Reality, Denial, Delay and Progress: The Paradoxes of 2018

Part of NRDC's Year-End Series Reviewing 2018 Climate & Clean Energy Developments

For the majority of Americans in both parties concerned with climate change, 2018 was a very weird year. The political tides seemed to continuously be in flood against climate progress at the national level, while the undertow of scandal within the Trump administration had a somewhat equivalent effect on efforts to roll back progress.  A sweeping national election result repudiated the Trump administration’s agenda and restored some much-needed checks and balances. Concern about the effects of climate-related disasters, including epic fires and floods helped drive the historic plebiscite and may have set the table for progress on climate action for 2019. The forces of denial are weakened and the demand for progress is much louder.

While it is easy to get fixated on the retrograde climate policies of the federal government under Trump, the fact is that remarkable progress was made this year, especially in renewable energy integration and developing the technology and infrastructure to transform the way we fuel the world’s largest economy. As Trump and his minions stood the nation down, cities, states and private companies and even individuals stepped forward to take up the slack and keep the U.S. relatively on course to meet its Paris agreement commitments.


Here’s a sampling:


California mandated 100% clean energy by 2045. This is an amazing commitment to transform how we power the world’s fifth largest economy. The governors elect of Colorado, Connecticut, Illinois, Nevada, Oregon and Maine have all pledged to move toward 100% clean energy on varying timetables, by 2050 at the latest.  


Renewable Energy made up the largest amount of capacity added to the grid in 2018. Changing price dynamics, climate and economic goals continue to drive the trend.

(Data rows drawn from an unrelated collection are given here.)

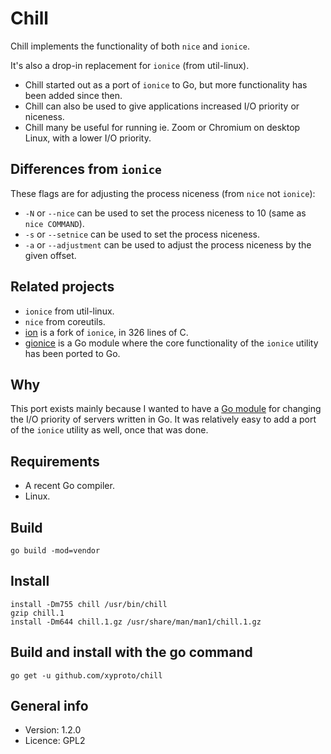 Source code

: # Chill

Chill implements the functionality of both `nice` and `ionice`.

It's also a drop-in replacement for `ionice` (from util-linux).

* Chill started out as a port of `ionice` to Go, but more functionality has been added since then.
* Chill can also be used to give applications increased I/O priority or niceness.
* Chill many be useful for running ie. Zoom or Chromium on desktop Linux, with a lower I/O priority.

## Differences from `ionice`

These flags are for adjusting the process niceness (from `nice` not `ionice`):

* `-N` or `--nice` can be used to set the process niceness to 10 (same as `nice COMMAND`).
* `-s` or `--setnice` can be used to set the process niceness.
* `-a` or `--adjustment` can be used to adjust the process niceness by the given offset.

## Related projects

* `ionice` from util-linux.
* `nice` from coreutils.
* [ion](https://github.com/xyproto/ion) is a fork of `ionice`, in 326 lines of C.
* [gionice](https://github.com/xyproto/gionice) is a Go module where the core functionality of the `ionice` utility has been ported to Go.

## Why

This port exists mainly because I wanted to have a [Go module](https://github.com/xyproto/gionice) for changing the I/O priority of servers written in Go. It was relatively easy to add a port of the `ionice` utility as well, once that was done.

## Requirements

* A recent Go compiler.
* Linux.

## Build

    go build -mod=vendor

## Install

    install -Dm755 chill /usr/bin/chill
    gzip chill.1
    install -Dm644 chill.1.gz /usr/share/man/man1/chill.1.gz

## Build and install with the go command

    go get -u github.com/xyproto/chill

## General info

* Version: 1.2.0
* Licence: GPL2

Renewable energy costs dropped precipitously again in 2018, changing the face of the power sector in electrical systems around the world. New renewables now compare favorably with natural gas in many places. Some wind and solar developers made low-cost offers to utilities that even included battery storage to create a lower cost hybrid product.

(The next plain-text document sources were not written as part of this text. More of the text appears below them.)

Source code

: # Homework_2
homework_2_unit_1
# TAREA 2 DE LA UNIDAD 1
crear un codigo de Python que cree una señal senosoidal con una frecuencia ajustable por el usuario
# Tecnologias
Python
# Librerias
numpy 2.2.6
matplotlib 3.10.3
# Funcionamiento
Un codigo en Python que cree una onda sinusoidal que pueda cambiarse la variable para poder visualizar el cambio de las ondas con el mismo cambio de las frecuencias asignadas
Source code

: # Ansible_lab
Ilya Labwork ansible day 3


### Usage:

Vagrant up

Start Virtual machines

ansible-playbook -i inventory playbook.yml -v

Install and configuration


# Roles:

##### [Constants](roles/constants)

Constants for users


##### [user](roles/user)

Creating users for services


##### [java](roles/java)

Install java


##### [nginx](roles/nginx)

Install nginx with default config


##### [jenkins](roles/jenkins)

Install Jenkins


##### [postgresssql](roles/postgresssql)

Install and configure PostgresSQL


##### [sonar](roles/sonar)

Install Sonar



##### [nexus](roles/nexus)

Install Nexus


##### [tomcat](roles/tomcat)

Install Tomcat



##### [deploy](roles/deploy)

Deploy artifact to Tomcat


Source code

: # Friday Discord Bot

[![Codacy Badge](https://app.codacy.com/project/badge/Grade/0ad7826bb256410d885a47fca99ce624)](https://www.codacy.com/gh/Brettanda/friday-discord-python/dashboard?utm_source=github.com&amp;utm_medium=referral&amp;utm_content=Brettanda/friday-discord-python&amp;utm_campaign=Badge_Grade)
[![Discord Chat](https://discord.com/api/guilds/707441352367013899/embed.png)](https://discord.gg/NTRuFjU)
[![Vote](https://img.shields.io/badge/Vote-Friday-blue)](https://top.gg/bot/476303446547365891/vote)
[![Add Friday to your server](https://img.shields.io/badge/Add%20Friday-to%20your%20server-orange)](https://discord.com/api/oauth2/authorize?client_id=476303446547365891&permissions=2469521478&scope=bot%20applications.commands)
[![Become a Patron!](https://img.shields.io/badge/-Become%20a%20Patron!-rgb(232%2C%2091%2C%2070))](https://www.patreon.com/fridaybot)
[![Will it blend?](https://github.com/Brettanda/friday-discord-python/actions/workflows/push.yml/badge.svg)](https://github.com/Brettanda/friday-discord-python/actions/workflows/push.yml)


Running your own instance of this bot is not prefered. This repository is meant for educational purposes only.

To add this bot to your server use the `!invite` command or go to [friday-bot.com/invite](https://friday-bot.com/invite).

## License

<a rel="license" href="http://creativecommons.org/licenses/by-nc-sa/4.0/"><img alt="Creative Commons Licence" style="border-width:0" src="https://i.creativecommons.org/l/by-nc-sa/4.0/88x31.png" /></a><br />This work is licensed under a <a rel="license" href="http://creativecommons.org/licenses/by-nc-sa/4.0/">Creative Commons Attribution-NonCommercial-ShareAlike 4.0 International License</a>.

Electricity storage costs have also declined remarkably, including battery storage, opening up new options to ease the integration of variable renewable power into the grid and creating a massive economic opportunity for the technology.


Regional electricity markets are taking off in the western U.S.. New markets are proposed and the western energy imbalance market (EIM) surpassed $500 million in benefits. New utilities are continuing to join the EIM. This in a region where regional grid integration was unthinkable a decade ago.


While a legislative effort to allow the California Independent System Operator (CAISO) to expand its wholesale day-ahead electricity market across the entire region barely fell short in Sacramento, interest in regional markets in the West continues to grow. The adoption of California’s 100% clean energy mandate means that a regional wholesale electricity market will be needed more than ever, especially to keep the cost of meeting this ambitious goal affordable.


Renewable energy employment is up worldwide according the International Renewable Energy Agency, with more than 10 million people working in the field in 2018. In the U.S., 3.2 million people were working in clean energy jobs this year.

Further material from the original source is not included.